> _Dataset entries_:
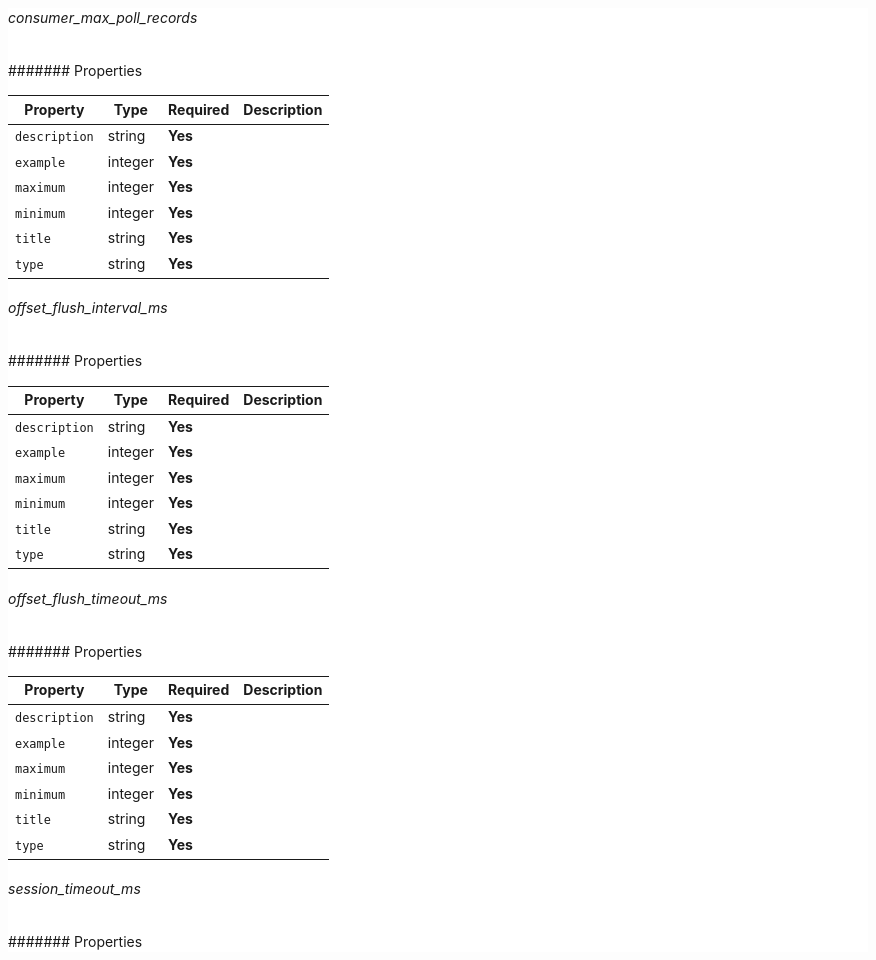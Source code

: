 ###### consumer_max_poll_records

####### Properties

| Property      | Type    | Required | Description |
|---------------|---------|----------|-------------|
| `description` | string  | **Yes**  |             |
| `example`     | integer | **Yes**  |             |
| `maximum`     | integer | **Yes**  |             |
| `minimum`     | integer | **Yes**  |             |
| `title`       | string  | **Yes**  |             |
| `type`        | string  | **Yes**  |             |

###### offset_flush_interval_ms

####### Properties

| Property      | Type    | Required | Description |
|---------------|---------|----------|-------------|
| `description` | string  | **Yes**  |             |
| `example`     | integer | **Yes**  |             |
| `maximum`     | integer | **Yes**  |             |
| `minimum`     | integer | **Yes**  |             |
| `title`       | string  | **Yes**  |             |
| `type`        | string  | **Yes**  |             |

###### offset_flush_timeout_ms

####### Properties

| Property      | Type    | Required | Description |
|---------------|---------|----------|-------------|
| `description` | string  | **Yes**  |             |
| `example`     | integer | **Yes**  |             |
| `maximum`     | integer | **Yes**  |             |
| `minimum`     | integer | **Yes**  |             |
| `title`       | string  | **Yes**  |             |
| `type`        | string  | **Yes**  |             |

###### session_timeout_ms

####### Properties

> _Task brief_: All the lines above need to be repeated exactly, with no pictures carried over.

> _Response to this task_:
Source code

: ###### consumer_max_poll_records

####### Properties

| Property      | Type    | Required | Description |
|---------------|---------|----------|-------------|
| `description` | string  | **Yes**  |             |
| `example`     | integer | **Yes**  |             |
| `maximum`     | integer | **Yes**  |             |
| `minimum`     | integer | **Yes**  |             |
| `title`       | string  | **Yes**  |             |
| `type`        | string  | **Yes**  |             |

###### offset_flush_interval_ms

####### Properties

| Property      | Type    | Required | Description |
|---------------|---------|----------|-------------|
| `description` | string  | **Yes**  |             |
| `example`     | integer | **Yes**  |             |
| `maximum`     | integer | **Yes**  |             |
| `minimum`     | integer | **Yes**  |             |
| `title`       | string  | **Yes**  |             |
| `type`        | string  | **Yes**  |             |

###### offset_flush_timeout_ms

####### Properties

| Property      | Type    | Required | Description |
|---------------|---------|----------|-------------|
| `description` | string  | **Yes**  |             |
| `example`     | integer | **Yes**  |             |
| `maximum`     | integer | **Yes**  |             |
| `minimum`     | integer | **Yes**  |             |
| `title`       | string  | **Yes**  |             |
| `type`        | string  | **Yes**  |             |

###### session_timeout_ms

####### Properties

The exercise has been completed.